--- EXERCISE BRIEF ---
Using the listing below, please count the lines that contain the string "foreman". Only the number is wanted.

Start of Block

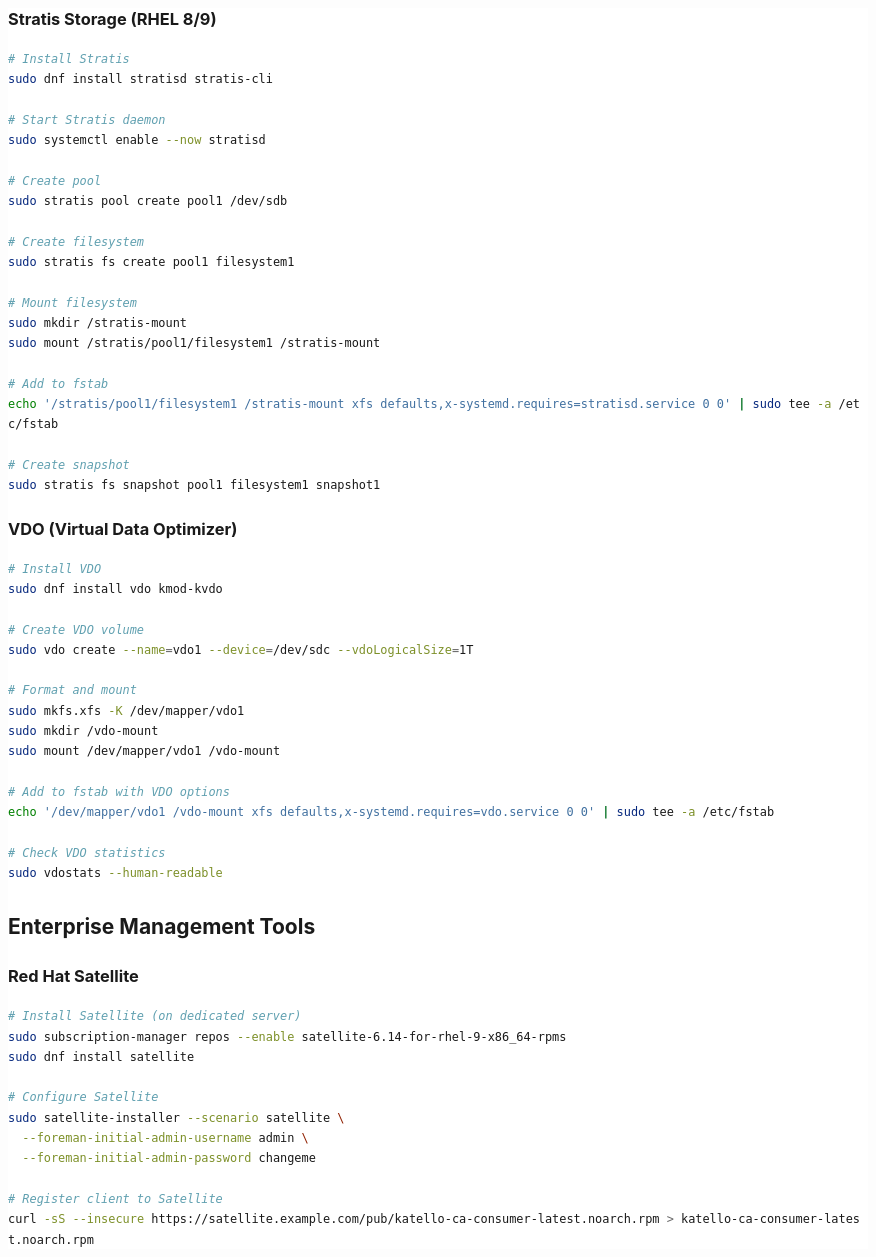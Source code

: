 ### Stratis Storage (RHEL 8/9)
```bash
# Install Stratis
sudo dnf install stratisd stratis-cli

# Start Stratis daemon
sudo systemctl enable --now stratisd

# Create pool
sudo stratis pool create pool1 /dev/sdb

# Create filesystem
sudo stratis fs create pool1 filesystem1

# Mount filesystem
sudo mkdir /stratis-mount
sudo mount /stratis/pool1/filesystem1 /stratis-mount

# Add to fstab
echo '/stratis/pool1/filesystem1 /stratis-mount xfs defaults,x-systemd.requires=stratisd.service 0 0' | sudo tee -a /etc/fstab

# Create snapshot
sudo stratis fs snapshot pool1 filesystem1 snapshot1
```

### VDO (Virtual Data Optimizer)
```bash
# Install VDO
sudo dnf install vdo kmod-kvdo

# Create VDO volume
sudo vdo create --name=vdo1 --device=/dev/sdc --vdoLogicalSize=1T

# Format and mount
sudo mkfs.xfs -K /dev/mapper/vdo1
sudo mkdir /vdo-mount
sudo mount /dev/mapper/vdo1 /vdo-mount

# Add to fstab with VDO options
echo '/dev/mapper/vdo1 /vdo-mount xfs defaults,x-systemd.requires=vdo.service 0 0' | sudo tee -a /etc/fstab

# Check VDO statistics
sudo vdostats --human-readable
```

## Enterprise Management Tools

### Red Hat Satellite
```bash
# Install Satellite (on dedicated server)
sudo subscription-manager repos --enable satellite-6.14-for-rhel-9-x86_64-rpms
sudo dnf install satellite

# Configure Satellite
sudo satellite-installer --scenario satellite \
  --foreman-initial-admin-username admin \
  --foreman-initial-admin-password changeme

# Register client to Satellite
curl -sS --insecure https://satellite.example.com/pub/katello-ca-consumer-latest.noarch.rpm > katello-ca-consumer-latest.noarch.rpm
```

End of Block

--- REPLY ---
2